А я действительно полюбил этот ресторан, хотя мне трудно сказать, какая сила, кроме, разумеется, моего робкого интереса к Элисон и приятной, уютной обстановки, заставляла меня снова и снова приходить к тяжелой парадной двери с золотыми буквами на стекле. Я почти уверен: тогда я еще не предвидел и не ощущал ничего, что открылось мне впоследствии, что могло одновременно и манить, и отталкивать меня. Вот почему моя повесть — это скорее рассказ о том, как я добирался до сути вещей, описание процесса постепенного превращения чужака в «своего», зрителя в актера, наблюдателя — в действующее лицо.
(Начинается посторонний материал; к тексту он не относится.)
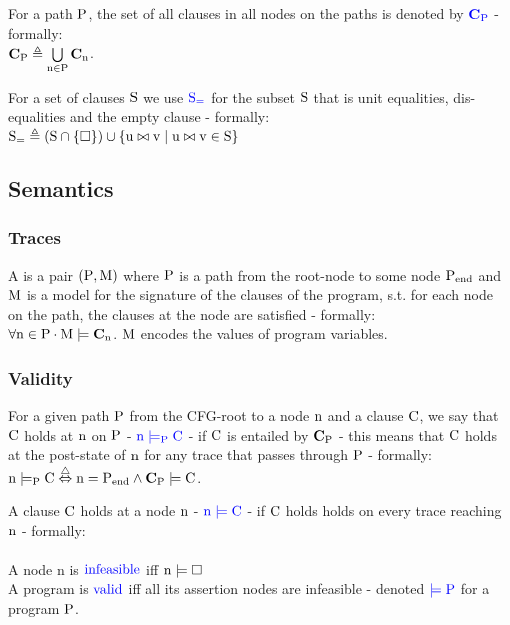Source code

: \noindent
For a path $\mathrm{P}$, the set of all clauses in all nodes on the paths is denoted by $\textcolor{blue}{\mathbf{C}_{\mathrm{P}}}$ - formally:\\
$\mathrm{ \mathbf{C}_{\mathrm{P}} \triangleq \bigcup\limits_{n \in P} \mathbf{C}_{\mathrm{n}}}$.

\noindent
For a set of clauses $\mathrm{S}$ we use $\textcolor{blue}{\mathrm{{S}_{=}}}$ for the subset $\mathrm{S}$ that is unit equalities, dis-equalities and the empty clause - formally:\\
$\mathrm{\mathrm{{S}_{=}} \triangleq (S \cap \left\{\mathrm{\square}\right\}) \cup \left\{\mathrm{u \bowtie v \mid u \bowtie v \in S}\right\}}$


\subsection*{Semantics}
\subsubsection*{Traces}
A  is a pair $\mathrm{(P,M)}$ where $\mathrm{P}$ is a path from the root-node to some node $\mathrm{P_{end}}$ and $\mathrm{M}$ is a model for the signature of the clauses of the program, s.t. for each node on the path, the clauses at the node are satisfied - formally:\\
$\mathrm{\forall n \in P \cdot M \models \mathbf{C}_{\mathrm{n}}}$. $\mathrm{M}$ encodes the values of program variables.

\subsubsection*{Validity}
For a given path $\mathrm{P}$ from the CFG-root to a node $\mathrm{n}$ and a clause $\mathrm{C}$, 
we say that $\mathrm{C}$ holds at $\mathrm{n}$ on $\mathrm{P}$ - $\textcolor{blue}{\mathrm{n \models_P C}}$ - if $\mathrm{C}$ is entailed by $\mathbf{C}_{\mathrm{P}}$ - 
this means that $\mathrm{C}$ holds at the post-state of $\mathrm{n}$ for any trace that passes through $\mathrm{P}$ - formally:\\
$\m{n \models_P C \equivdef n = P_{end} \land \clauses{P} \models C}$.

\noindent
A clause $\mathrm{C}$ holds at a node $\mathrm{n}$ - $\textcolor{blue}{\mathrm{n \models C}}$ - if $\mathrm{C}$ holds holds on every trace reaching $\mathrm{n}$ - formally:\\
\\
A node n is $\textcolor{blue}{\mathrm{infeasible}}$ iff $\mathrm{n \models \square}$\\
A program is $\textcolor{blue}{\mathrm{valid}}$ iff all its assertion nodes are infeasible - denoted $\textcolor{blue}{\mathrm{\models P}}$ for a program $\mathrm{P}$.


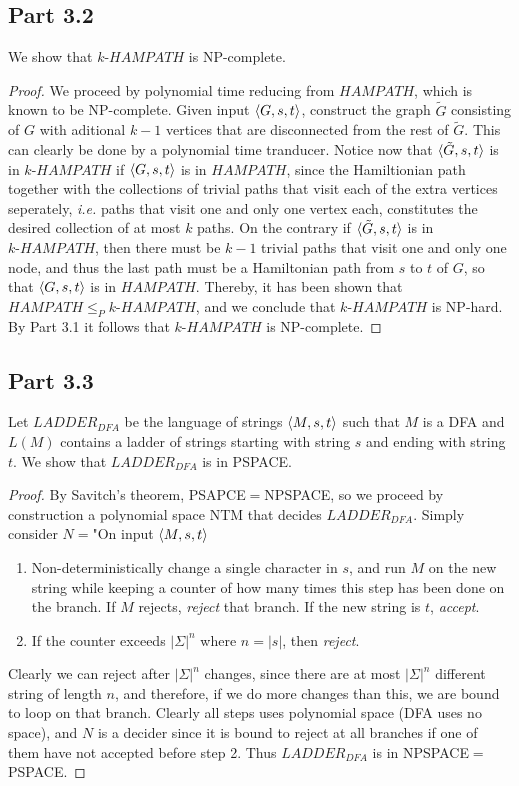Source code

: \documentclass[a4paper,11pt]{article}
\newcommand{\abs}[1]{\left\lvert #1 \right\rvert}
\newcommand{\ie}{\emph{i.e.} }
\numberwithin{equation}{section}
\begin{document}
\subsection*{Part 3.2}
We show that $ k\text{-}HAMPATH $ is NP-complete. \begin{proof}
	We proceed by polynomial time reducing from $ HAMPATH $, which is known to be NP-complete. Given input $ \braket{G,s,t} $, construct the graph $ \tilde{G} $ consisting of $ G $ with aditional $ k-1 $ vertices that are disconnected from the rest of $ \tilde{G} $. This can clearly be done by a polynomial time tranducer. Notice now that $ \braket{\tilde{G},s,t} $ is in $ k\text{-}HAMPATH $ if $ \braket{G,s,t} $ is in $ HAMPATH $, since the Hamiltionian path together with the collections of trivial paths that visit each of the extra vertices seperately, \ie paths that visit one and only one vertex each, constitutes the desired collection of at most $ k $ paths. On the contrary if $ \braket{\tilde{G},s,t} $ is in $ k\text{-}HAMPATH $, then there must be $k-1 $ trivial paths that visit one and only one node, and thus the last path must be a Hamiltonian path from $ s $ to $ t $ of $ G $, so that $ \braket{G,s,t} $ is in $ HAMPATH $. Thereby, it has been shown that $ HAMPATH\leq_Pk\text{-}HAMPATH $, and we conclude that $k\text{-}HAMPATH  $ is NP-hard. By Part 3.1 it follows that $ k\text{-}HAMPATH $ is NP-complete.  
\end{proof}
\subsection*{Part 3.3}
Let $ LADDER_{DFA} $ be the language of strings $ \braket{M,s,t} $ such that $ M $ is a DFA and $ L(M) $ contains a ladder of strings starting with string $ s $ and ending with string $ t $. We show that $ LADDER_{DFA} $ is in PSPACE.\begin{proof}
	By Savitch's theorem, PSAPCE$ = $NPSPACE, so we proceed by construction a polynomial space NTM that decides $ LADDER_{DFA} $. Simply consider $ N= $"On input $ \braket{M,s,t} $\begin{enumerate}
		\item Non-deterministically change a single character in $ s $, and run $ M $ on the new string while keeping a counter of how many times this step has been done on the branch. If $ M $ rejects, \emph{reject} that branch. If the new string is $ t $, \emph{accept}.
		\item  If the counter exceeds $ \abs{\Sigma}^n $ where $ n=\abs{s} $, then \emph{reject}.
	\end{enumerate}
	Clearly we can reject after $ \abs{\Sigma}^n $ changes, since there are at most $ \abs{\Sigma}^n $ different string of length $ n $, and therefore, if we do more changes than this, we are bound to loop on that branch.
	Clearly all steps uses polynomial space (DFA uses no space), and $ N $ is a decider since it is bound to reject at all branches if one of them have not accepted before step 2. Thus $ LADDER_{DFA} $ is in NPSPACE$ = $PSPACE.
\end{proof} 
\end{document}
Поначалу, впрочем, я ничего не предпринимал — только сидел за столиком № 17, дружески беседовал с соседями или смотрел, как, размахивая планшеткой, грациозно лавирует между столиками Элисон. Вскоре я выяснил, что после одной-двух порций виски мне удается забыть, как сильно я скучаю по своему сыну и жене, и это стало для меня истинным благословением. Вместе с тем я вовсе не стремился близко сойтись с кем-нибудь или завести интрижку. Мне просто хотелось быть с людьми — среди людей.
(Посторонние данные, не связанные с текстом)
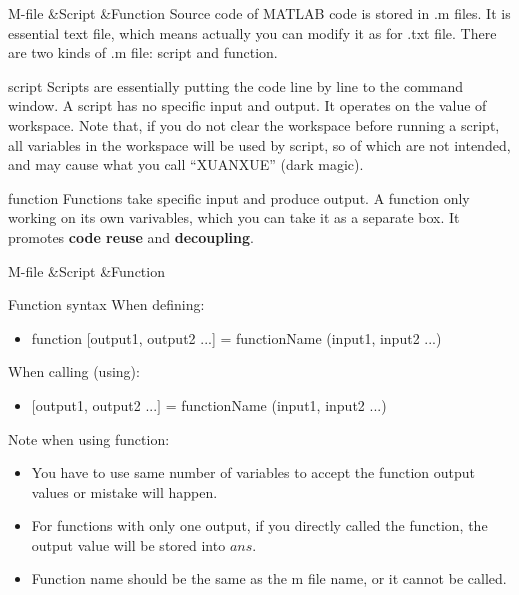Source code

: \begin{frame}{M-file \&Script \&Function}
Source code of MATLAB code is stored in .m files. It is essential text file, which means actually you can modify it as for .txt file. There are two kinds of .m file: script and function.
\begin{block}{script}
Scripts are essentially putting the code line by line to the command window. A script has no specific input and output. It operates on the value of workspace. Note that, if you do not clear the workspace before running a script, all variables in the workspace will be used by script, so of which are not intended, and may cause what you call ``XUANXUE'' (dark magic). \footnotemark
\end{block}
\begin{block}{function}
Functions take specific input and produce output. A function only working on its own varivables, which you can take it as a separate box. It promotes \textbf{code reuse} and \textbf{decoupling}.
\end{block}
\end{frame}

\begin{frame}{M-file \&Script \&Function}
\begin{block}{Function syntax}
When defining:
\begin{itemize}
\item function [output1, output2 ...] = functionName (input1, input2 ...)
\end{itemize}
When calling (using):
\begin{itemize}
\item $[$output1, output2 ...$]$ = functionName (input1, input2 ...)
\end{itemize}
\end{block}
Note when using function:
\begin{itemize}
\item You have to use same number of variables to accept the function output values or mistake will happen.
\item For functions with only one output, if you directly called the function, the output value will be stored into $ans$.
\item Function name should be the same as the m file name, or it cannot be called.
\end{itemize}
\end{frame}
Каждый день, сидя за своим персональным столом № 17, я начинал с колы без льда и дежурного супа. После обеда ресторан затихал, и порой в течение почти целого часа я был единственным посетителем, однако мой внешний вид был настолько заурядным и привычным, что присевшие посплетничать за соседний стол официантки и менявшие скатерти подсобные рабочие обращали на меня так же мало внимания, как если бы я вовсе исчез. А мне эти минуты казались наиболее спокойными. Я наслаждался уединением, но я был не один. Одного движения век было бы достаточно, чтобы кто-то тотчас подошел спросить, не нужно ли мне что-нибудь, однако в остальном я был предоставлен самому себе. Воспользовался ли я этим временем? Может быть, я прочел историю цивилизации или сочинил симфонию? Нет, нет, и еще раз нет. И все же я чувствовал себя довольным, хотя моя печаль не пропита; я еще не был целым, я представлял собой лишь груду разрозненных фрагментов, но что-то внутри меня словно ждало чего-то непредвиденного, необычного, что непременно должно случиться.
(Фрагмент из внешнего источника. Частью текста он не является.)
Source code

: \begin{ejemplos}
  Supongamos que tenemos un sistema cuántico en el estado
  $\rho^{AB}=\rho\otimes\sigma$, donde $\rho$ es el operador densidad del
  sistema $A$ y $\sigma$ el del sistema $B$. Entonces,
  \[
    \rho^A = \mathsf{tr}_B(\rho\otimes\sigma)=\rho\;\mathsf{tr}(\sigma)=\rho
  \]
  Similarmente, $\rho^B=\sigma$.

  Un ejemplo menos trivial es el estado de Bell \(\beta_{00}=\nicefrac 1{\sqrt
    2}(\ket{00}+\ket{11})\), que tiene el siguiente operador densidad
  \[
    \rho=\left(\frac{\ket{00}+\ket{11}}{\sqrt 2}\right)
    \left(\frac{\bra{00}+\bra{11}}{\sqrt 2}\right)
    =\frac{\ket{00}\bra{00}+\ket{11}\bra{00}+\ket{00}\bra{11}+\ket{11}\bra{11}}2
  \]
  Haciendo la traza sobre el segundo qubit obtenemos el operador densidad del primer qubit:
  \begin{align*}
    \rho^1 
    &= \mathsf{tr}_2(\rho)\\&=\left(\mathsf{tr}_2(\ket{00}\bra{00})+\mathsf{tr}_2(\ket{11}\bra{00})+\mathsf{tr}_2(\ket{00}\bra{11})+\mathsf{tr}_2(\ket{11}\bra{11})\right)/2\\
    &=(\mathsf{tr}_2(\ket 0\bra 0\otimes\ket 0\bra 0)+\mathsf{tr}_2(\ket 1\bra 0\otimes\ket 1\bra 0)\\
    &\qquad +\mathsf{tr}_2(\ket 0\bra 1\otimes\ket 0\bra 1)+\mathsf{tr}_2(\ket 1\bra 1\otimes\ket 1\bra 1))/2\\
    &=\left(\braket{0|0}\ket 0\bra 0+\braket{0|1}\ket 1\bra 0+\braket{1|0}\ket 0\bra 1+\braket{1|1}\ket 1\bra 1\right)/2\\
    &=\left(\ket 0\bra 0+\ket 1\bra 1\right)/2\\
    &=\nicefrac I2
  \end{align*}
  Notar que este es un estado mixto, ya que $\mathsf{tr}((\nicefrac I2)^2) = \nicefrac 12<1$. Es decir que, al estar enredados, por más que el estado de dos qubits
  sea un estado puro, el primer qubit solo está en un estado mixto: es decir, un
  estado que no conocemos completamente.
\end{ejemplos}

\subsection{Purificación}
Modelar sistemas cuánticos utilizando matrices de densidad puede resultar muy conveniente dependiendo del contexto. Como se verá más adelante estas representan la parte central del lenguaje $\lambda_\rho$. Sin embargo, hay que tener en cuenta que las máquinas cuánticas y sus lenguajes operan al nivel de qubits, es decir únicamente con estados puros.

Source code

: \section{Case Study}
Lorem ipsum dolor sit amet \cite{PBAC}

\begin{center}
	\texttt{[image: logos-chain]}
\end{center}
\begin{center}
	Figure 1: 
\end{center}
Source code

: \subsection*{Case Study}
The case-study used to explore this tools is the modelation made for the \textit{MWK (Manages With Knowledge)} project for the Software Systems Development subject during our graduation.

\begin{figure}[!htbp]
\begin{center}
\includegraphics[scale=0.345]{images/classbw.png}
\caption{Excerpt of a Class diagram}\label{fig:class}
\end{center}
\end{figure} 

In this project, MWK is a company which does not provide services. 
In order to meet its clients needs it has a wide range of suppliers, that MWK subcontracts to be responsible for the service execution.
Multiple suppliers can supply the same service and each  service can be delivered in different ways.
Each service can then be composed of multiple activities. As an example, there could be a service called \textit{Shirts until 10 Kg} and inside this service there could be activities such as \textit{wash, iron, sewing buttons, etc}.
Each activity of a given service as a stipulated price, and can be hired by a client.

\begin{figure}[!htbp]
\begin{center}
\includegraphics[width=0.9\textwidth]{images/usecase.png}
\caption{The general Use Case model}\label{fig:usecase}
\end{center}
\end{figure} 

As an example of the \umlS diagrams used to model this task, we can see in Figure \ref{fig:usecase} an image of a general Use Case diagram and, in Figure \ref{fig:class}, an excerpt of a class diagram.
И, спрятавшись в полутьме, я наблюдал, а посмотреть было на что. Я видел, как официантки потихоньку флиртовали с клиентами, с официантами и друг с дружкой. Я видел, как какой-то мужчина, с жадностью поглощавший свой ужин, вдруг подскочил так, словно кто-то вонзил ему в спину копье, а потом, уже умирая, повалился лицом в тарелку; видел, как элегантная миниатюрная женщина наклонилась к своему пьяному, высунувшему от вожделения язык кавалеру и потихоньку сняла с его руки часы; я слышал, как за ужином увольняли служащих, и когда звучали решительные слова (формулировка «Вам стоит выбрать другое направление деятельности» была особенно популярна, ибо предполагала дерзновение и прекрасную способность ориентироваться), я видел, как увольняемый опускает глаза и подавленно горбится, — и всякий раз мне становилось обидно и горько за него и за себя. Как-то вечером я заметил даму лет пятидесяти, которая под столом резала на ленточки мужскую рубашку; я видел людей, опасавшихся за свои зубные протезы, видел людей, принципиально не евших картошку, видел подавившихся костью, видел чистюль, изучавших ножи и вилки чуть не под микроскопом, видел людей, не выпускавших изо рта зубочистку, и людей, которые с каждым блюдом принимали по пригоршне лекарств. Однажды на моих глазах из сумочки посетительницы высунулась собачка размером с крысу — высунулась и принялась жадно лизать стоявшее перед хозяйкой блюдо жареных кальмаров; в другой раз я видел, как мужчина макает салфетку в свой джин с тоником и чистит ею слуховой аппарат. Между всеми этими любопытными типами проворно сновали раздатчики: невысокие, коренастые, в основном мексиканцы, они не смеялись и не разговаривали, а только подавали на столы поднос за подносом, и лица их — совсем как у рудокопов, добывающих в шахте золото, которое им не достанется, — не выражали ничего, кроме смиренной покорности судьбе.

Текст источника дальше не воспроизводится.